Richard III is often described as the
last
English king to die in battle, but in point of fact he is the
only
English king to die in battle after the Norman Conquest, so the circumstances surrounding his burial were bound to be unique in some respects. It is also a well-known fact that bodies on battlefields were routinely stripped – not by their conquerors in person, but by looters (see below). It is highly improbable that Henry ‘Tudor''s men would have stopped to strip Richard's body in mid-battle. It is far more likely that the stripping was carried out by local people routinely picking over the field in the wake of the victorious army. The king's body, which was probably more richly attired than most, would have been particularly susceptible to the attentions of such looters as soon as the tide of battle moved on in pursuit of his retreating army. In this context it is interesting to note that the crown from Richard's helmet (which was made of gold or gilded metal, perhaps set with jewels or paste) was reportedly found in a thorn bush after the battle. Had it perhaps been pushed there by a looter, intending to conceal it for later retrieval when things had quietened down? The fact that in the aftermath of the battle Richard's corpse was naked is probably not to be attributed to the innate nastiness of Henry ‘Tudor' and his men, but was rather the normal and inevitable concomitant of battlefield death. Thus we know, for example, that when the first Earl of Shrewsbury was killed at the battle of Castillon, his corpse could subsequently only be identified by his missing left molar. Clearly, like Richard's, his body after the battle was heavily disfigured by blood and mire, and had been stripped of every particle of armour and clothing that might have been recognisable.
17
Further apposite examples of this common battlefield phenomenon will be cited presently.

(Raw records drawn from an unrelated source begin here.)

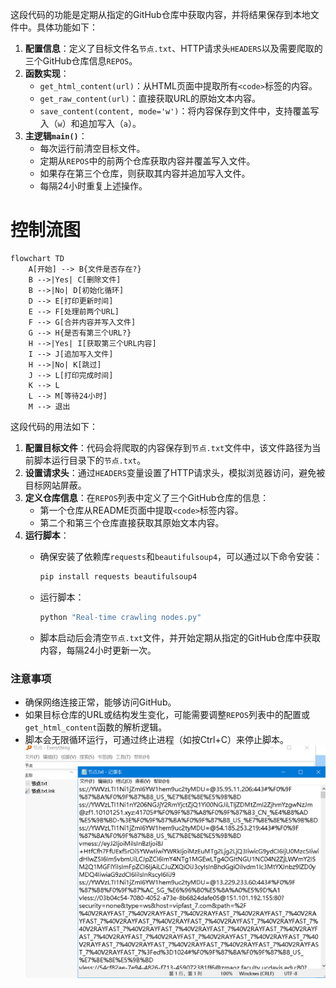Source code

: 这段代码的功能是定期从指定的GitHub仓库中获取内容，并将结果保存到本地文件中。具体功能如下：

1. **配置信息**：定义了目标文件名`节点.txt`、HTTP请求头`HEADERS`以及需要爬取的三个GitHub仓库信息`REPOS`。
2. **函数实现**：
   - `get_html_content(url)`：从HTML页面中提取所有`<code>`标签的内容。
   - `get_raw_content(url)`：直接获取URL的原始文本内容。
   - `save_content(content, mode='w')`：将内容保存到文件中，支持覆盖写入（`w`）和追加写入（`a`）。
3. **主逻辑`main()`**：
   - 每次运行前清空目标文件。
   - 定期从`REPOS`中的前两个仓库获取内容并覆盖写入文件。
   - 如果存在第三个仓库，则获取其内容并追加写入文件。
   - 每隔24小时重复上述操作。

# 控制流图
```mermaid
flowchart TD
    A[开始] --> B{文件是否存在?}
    B -->|Yes| C[删除文件]
    B -->|No| D[初始化循环]
    D --> E[打印更新时间]
    E --> F[处理前两个URL]
    F --> G[合并内容并写入文件]
    G --> H{是否有第三个URL?}
    H -->|Yes| I[获取第三个URL内容]
    I --> J[追加写入文件]
    H -->|No| K[跳过]
    J --> L[打印完成时间]
    K --> L
    L --> M[等待24小时]
    M --> 退出
```
这段代码的用法如下：

1. **配置目标文件**：代码会将爬取的内容保存到`节点.txt`文件中，该文件路径为当前脚本运行目录下的`节点.txt`。
2. **设置请求头**：通过`HEADERS`变量设置了HTTP请求头，模拟浏览器访问，避免被目标网站屏蔽。
3. **定义仓库信息**：在`REPOS`列表中定义了三个GitHub仓库的信息：
   - 第一个仓库从README页面中提取`<code>`标签内容。
   - 第二个和第三个仓库直接获取其原始文本内容。
4. **运行脚本**：
   - 确保安装了依赖库`requests`和`beautifulsoup4`，可以通过以下命令安装：
     ```bash
     pip install requests beautifulsoup4
     ```

   - 运行脚本：
     ```bash
     python "Real-time crawling nodes.py"
     ```

   - 脚本启动后会清空`节点.txt`文件，并开始定期从指定的GitHub仓库中获取内容，每隔24小时更新一次。

### 注意事项
- 确保网络连接正常，能够访问GitHub。
- 如果目标仓库的URL或结构发生变化，可能需要调整`REPOS`列表中的配置或`get_html_content`函数的解析逻辑。
- 脚本会无限循环运行，可通过终止进程（如按Ctrl+C）来停止脚本。
![](https://github.com/7huukdlnkjkjba/Real-time-crawling-nodes.py/blob/main/%E5%B1%8F%E5%B9%95%E6%88%AA%E5%9B%BE%202025-03-27%20155902.png)
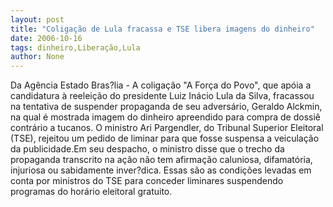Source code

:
 ```yaml
---
layout: post
title: "Coligação de Lula fracassa e TSE libera imagens do dinheiro"
date: 2006-10-16
tags: dinheiro,Liberação,Lula
author: None
---
```

Da Agência Estado
Bras?lia - A coligação \"A Força do Povo\", que apóia a candidatura à reeleição do presidente Luiz Inácio Lula da Silva, fracassou na tentativa de suspender propaganda de seu adversário, Geraldo Alckmin, na qual é mostrada imagem do dinheiro apreendido para compra de dossiê contrário a tucanos. 
O ministro Ari Pargendler, do Tribunal Superior Eleitoral (TSE), rejeitou um pedido de liminar para que fosse suspensa a veiculação da publicidade.Em seu despacho, o ministro disse que o trecho da propaganda transcrito na ação não tem afirmação caluniosa, difamatória, injuriosa ou sabidamente inver?dica. 
Essas são as condições levadas em conta por ministros do TSE para conceder liminares suspendendo programas do horário eleitoral gratuito. 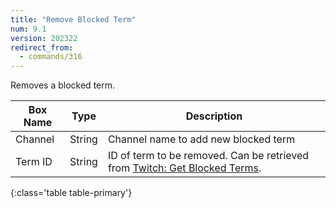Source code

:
 ```yaml
---
title: "Remove Blocked Term"
num: 9.1
version: 202322
redirect_from:
  - commands/316
---
```


Removes a blocked term.

| Box Name | Type | Description | 
|-------|--------|--------
Channel|String|Channel name to add new blocked term
Term ID|String|ID of term to be removed. Can be retrieved from [Twitch: Get Blocked Terms](twitch-info#getblockedterms).
{:class='table table-primary'}
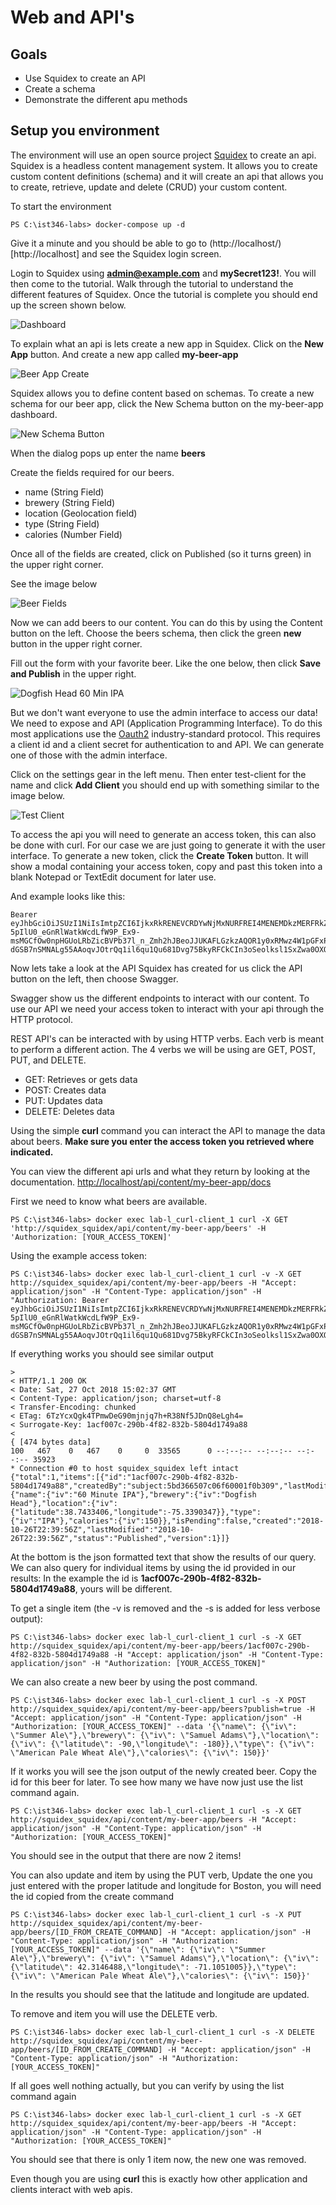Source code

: # Web and API's

## Goals

- Use Squidex to create an API
- Create a schema
- Demonstrate the different apu methods

## Setup you environment

The environment will use an open source project [Squidex](https://squidex.io/) to create an api. Squidex is a headless content management system. It allows you to create custom content definitions (schema) and it will create an api that allows you to create, retrieve, update and delete (CRUD) your custom content.

To start the environment

```
PS C:\ist346-labs> docker-compose up -d
```

Give it a minute and you should be able to go to (http://localhost/)[http://localhost] and see the Squidex login screen.

Login to Squidex using **admin@example.com** and **mySecret123!**. You will then come to the tutorial. Walk through the tutorial to understand the different features of Squidex. Once the tutorial is complete you should end up the screen shown below.

![Dashboard](assets/dashboard.png)

To explain what an api is lets create a new app in Squidex. Click on the **New App** button. And create a new app called **my-beer-app**

![Beer App Create](assets/beer-app.png)

Squidex allows you to define content based on schemas. To create a new schema for our beer app, click the New Schema button on the my-beer-app dashboard.

![New Schema Button](assets/new-shema.png)

When the dialog pops up enter the name **beers**

Create the fields required for our beers. 

- name (String Field)
- brewery (String Field)
- location (Geolocation field)
- type (String Field)
- calories (Number Field)

Once all of the fields are created, click on Published (so it turns green) in the upper right corner.

See the image below

![Beer Fields](assets/fields.png)

Now we can add beers to our content. You can do this by using the Content button on the left. Choose the beers schema, then click the green **new** button in the upper right corner.

Fill out the form with your favorite beer. Like the one below, then click **Save and Publish** in the upper right.

![Dogfish Head 60 Min IPA](assets/beer-example.png)

But we don't want everyone to use the admin interface to access our data! We need to expose and API (Application Programming Interface). To do this most applications use the [Oauth2](https://oauth.net/2/) industry-standard protocol. This requires a client id and a client secret for authentication to and API. We can generate one of those with the admin interface.

Click on the settings gear in the left menu. Then enter test-client for the name and click **Add Client** you should end up with something similar to the image below.

![Test Client](assets/client-example.png)

To access the api you will need to generate an access token, this can also be done with curl. For our case we are just going to generate it with the user interface. To generate a new token, click the **Create Token** button. It will show a modal containing your access token, copy and past this token into a blank Notepad or TextEdit document for later use.

And example looks like this:

```
Bearer eyJhbGciOiJSUzI1NiIsImtpZCI6IjkxRkRENEVCRDYwNjMxNURFREI4MENEMDkzMERFRkZBMjFEREE2NkIiLCJ0eXAiOiJKV1QiLCJ4NXQiOiJrZjNVNjlZR01WM3R1QXpRa3czdi1pSGRwbXMifQ.eyJuYmYiOjE1NDA2NTI0MzQsImV4cCI6MTU0MzI0NDQzNCwiaXNzIjoiaHR0cDovL2xvY2FsaG9zdC9pZGVudGl0eS1zZXJ2ZXIiLCJhdWQiOlsiaHR0cDovL2xvY2FsaG9zdC9pZGVudGl0eS1zZXJ2ZXIvcmVzb3VyY2VzIiwic3F1aWRleC1hcGkiXSwiY2xpZW50X2lkIjoibXktYmVlci1hcHA6dGVzdC1jbGllbnQiLCJzY29wZSI6WyJzcXVpZGV4LWFwaSJdfQ.wkPN_hl4ftxUPdHdXDh0Yqe7Vl5UIiDYwCuoogG6pzg5WYesWB7DoRxjG22xk3RJl5Wk7ihOyO2GA3QG9dClrk_8Ko_dDVaYOB0AZtikNw5AVXg7vAm0FmApMm9O02gSZqMQ8VQVUIETl64CB_X-5pIlU0_eGnRlWatkWcdLfW9P_Ex9-msMGCfOw0npHGUoLRbZicBVPb37l_n_Zmh2hJBeoJJUKAFLGzkzAQOR1y0xRMwz4W1pGFxPU9-dGSB7nSMNALg55AAoqvJOtrQq1il6qu1Qu681Dvg75BkyRFCkCIn3oSeolksl1SxZwa0OXQlD6mZDTNWTjJXZfAWV_g
```

Now lets take a look at the API Squidex has created for us click the API button on the left, then choose Swagger.

Swagger show us the different endpoints to interact with our content. To use our API we need your access token to interact with your api through the HTTP protocol.

REST API's can be interacted with by using HTTP verbs. Each verb is meant to perform a different action. The 4 verbs we will be using are GET, POST, PUT, and DELETE.

- GET: Retrieves or gets data
- POST: Creates data
- PUT: Updates data
- DELETE: Deletes data

Using the simple **curl** command you can interact the API to manage the data about beers. **Make sure you enter the access token you retrieved where indicated.**

You can view the different api urls and what they return by looking at the documentation. [http://localhost/api/content/my-beer-app/docs](http://localhost/api/content/my-beer-app/docs)

First we need to know what beers are available.

```
PS C:\ist346-labs> docker exec lab-l_curl-client_1 curl -X GET 'http://squidex_squidex/api/content/my-beer-app/beers' -H 'Authorization: [YOUR_ACCESS_TOKEN]'
```
 Using the example access token:

 ```
 PS C:\ist346-labs> docker exec lab-l_curl-client_1 curl -v -X GET http://squidex_squidex/api/content/my-beer-app/beers -H "Accept: application/json" -H "Content-Type: application/json" -H "Authorization: Bearer eyJhbGciOiJSUzI1NiIsImtpZCI6IjkxRkRENEVCRDYwNjMxNURFREI4MENEMDkzMERFRkZBMjFEREE2NkIiLCJ0eXAiOiJKV1QiLCJ4NXQiOiJrZjNVNjlZR01WM3R1QXpRa3czdi1pSGRwbXMifQ.eyJuYmYiOjE1NDA2NTI0MzQsImV4cCI6MTU0MzI0NDQzNCwiaXNzIjoiaHR0cDovL2xvY2FsaG9zdC9pZGVudGl0eS1zZXJ2ZXIiLCJhdWQiOlsiaHR0cDovL2xvY2FsaG9zdC9pZGVudGl0eS1zZXJ2ZXIvcmVzb3VyY2VzIiwic3F1aWRleC1hcGkiXSwiY2xpZW50X2lkIjoibXktYmVlci1hcHA6dGVzdC1jbGllbnQiLCJzY29wZSI6WyJzcXVpZGV4LWFwaSJdfQ.wkPN_hl4ftxUPdHdXDh0Yqe7Vl5UIiDYwCuoogG6pzg5WYesWB7DoRxjG22xk3RJl5Wk7ihOyO2GA3QG9dClrk_8Ko_dDVaYOB0AZtikNw5AVXg7vAm0FmApMm9O02gSZqMQ8VQVUIETl64CB_X-5pIlU0_eGnRlWatkWcdLfW9P_Ex9-msMGCfOw0npHGUoLRbZicBVPb37l_n_Zmh2hJBeoJJUKAFLGzkzAQOR1y0xRMwz4W1pGFxPU9-dGSB7nSMNALg55AAoqvJOtrQq1il6qu1Qu681Dvg75BkyRFCkCIn3oSeolksl1SxZwa0OXQlD6mZDTNWTjJXZfAWV_g"
 ```

 If everything works you should see similar output

 ```
>
< HTTP/1.1 200 OK
< Date: Sat, 27 Oct 2018 15:02:37 GMT
< Content-Type: application/json; charset=utf-8
< Transfer-Encoding: chunked
< ETag: 6TzYcxQgk4TPmwDeG90mjnjq7h+R38Nf5JDnQ8eLgh4=
< Surrogate-Key: 1acf007c-290b-4f82-832b-5804d1749a88
<
{ [474 bytes data]
100   467    0   467    0     0  33565      0 --:--:-- --:--:-- --:--:-- 35923
* Connection #0 to host squidex_squidex left intact
{"total":1,"items":[{"id":"1acf007c-290b-4f82-832b-5804d1749a88","createdBy":"subject:5bd366507c06f60001f0b309","lastModifiedBy":"subject:5bd366507c06f60001f0b309","data":{"name":{"iv":"60 Minute IPA"},"brewery":{"iv":"Dogfish Head"},"location":{"iv":{"latitude":38.7433406,"longitude":-75.3390347}},"type":{"iv":"IPA"},"calories":{"iv":150}},"isPending":false,"created":"2018-10-26T22:39:56Z","lastModified":"2018-10-26T22:39:56Z","status":"Published","version":1}]}
 ```

 At the bottom is the json formatted text that show the results of our query. We can also query for individual items by using the id provided in our results: In the example the id is **1acf007c-290b-4f82-832b-5804d1749a88**, yours will be different.

 To get a single item (the -v is removed and the -s is added for less verbose output):

 ```
 PS C:\ist346-labs> docker exec lab-l_curl-client_1 curl -s -X GET http://squidex_squidex/api/content/my-beer-app/beers/1acf007c-290b-4f82-832b-5804d1749a88 -H "Accept: application/json" -H "Content-Type: application/json" -H "Authorization: [YOUR_ACCESS_TOKEN]"
 ```

 We can also create a new beer by using the post command.

 ```
 PS C:\ist346-labs> docker exec lab-l_curl-client_1 curl -s -X POST http://squidex_squidex/api/content/my-beer-app/beers?publish=true -H "Accept: application/json" -H "Content-Type: application/json" -H "Authorization: [YOUR_ACCESS_TOKEN]" --data '{\"name\": {\"iv\": \"Summer Ale\"},\"brewery\": {\"iv\": \"Samuel Adams\"},\"location\": {\"iv\": {\"latitude\": -90,\"longitude\": -180}},\"type\": {\"iv\": \"American Pale Wheat Ale\"},\"calories\": {\"iv\": 150}}'
 ```
 
 If it works you will see the json output of the newly created beer. Copy the id for this beer for later. To see how many we have now just use the list command again.

 ```
 PS C:\ist346-labs> docker exec lab-l_curl-client_1 curl -s -X GET http://squidex_squidex/api/content/my-beer-app/beers -H "Accept: application/json" -H "Content-Type: application/json" -H "Authorization: [YOUR_ACCESS_TOKEN]"
 ```

You should see in the output that there are now 2 items!

You can also update and item by using the PUT verb, Update the one you just entered with the proper latitude and longitude for Boston, you will need the id copied from the create command

```
PS C:\ist346-labs> docker exec lab-l_curl-client_1 curl -s -X PUT http://squidex_squidex/api/content/my-beer-app/beers/[ID_FROM_CREATE_COMMAND] -H "Accept: application/json" -H "Content-Type: application/json" -H "Authorization: [YOUR_ACCESS_TOKEN]" --data '{\"name\": {\"iv\": \"Summer Ale\"},\"brewery\": {\"iv\": \"Samuel Adams\"},\"location\": {\"iv\": {\"latitude\": 42.3146488,\"longitude\": -71.1051005}},\"type\": {\"iv\": \"American Pale Wheat Ale\"},\"calories\": {\"iv\": 150}}'
```

In the results you should see that the latitude and longitude are updated.

To remove and item you will use the DELETE verb.

```
PS C:\ist346-labs> docker exec lab-l_curl-client_1 curl -s -X DELETE http://squidex_squidex/api/content/my-beer-app/beers/[ID_FROM_CREATE_COMMAND] -H "Accept: application/json" -H "Content-Type: application/json" -H "Authorization: [YOUR_ACCESS_TOKEN]"
```

If all goes well nothing actually, but you can verify by using the list command again

```
PS C:\ist346-labs> docker exec lab-l_curl-client_1 curl -s -X GET http://squidex_squidex/api/content/my-beer-app/beers -H "Accept: application/json" -H "Content-Type: application/json" -H "Authorization: [YOUR_ACCESS_TOKEN]"
```

You should see that there is only 1 item now, the new one was removed.

Even though you are using **curl** this is exactly how other application and clients interact with web apis.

Meanwhile, Vergil tells us that the battle itself lasted for two hours, in the course of which time the tide of the fighting will have swept on to areas far distant from the spot where Richard's battered remains were lying, thus allowing ample opportunity for looters to make off with the king's ruined but rich attire. Later, Henry ‘Tudor' – now acclaimed as Henry VII – will have had to send a search party in quest of Richard III's corpse, which was eventually ‘discovered among the dead'.
18
When it was found the corpse had almost certainly already been stripped. It is at
this point
that the body was subjected to post mortem injuries and obscenity, as reported by the Crowland chronicler. Naked, undefended, and in the hands of a group of fighting men who may well have been foreigners, vulgar jokes were probably made and wounds were inflicted on the face, chest and buttocks, before the body was carelessly hauled off to the new king.
19
This was probably when a rope was tied around the corpse's neck. Had Henry VII been present, he would surely have prevented the infliction of post mortem facial injuries, since he needed Richard's face to be recognisable.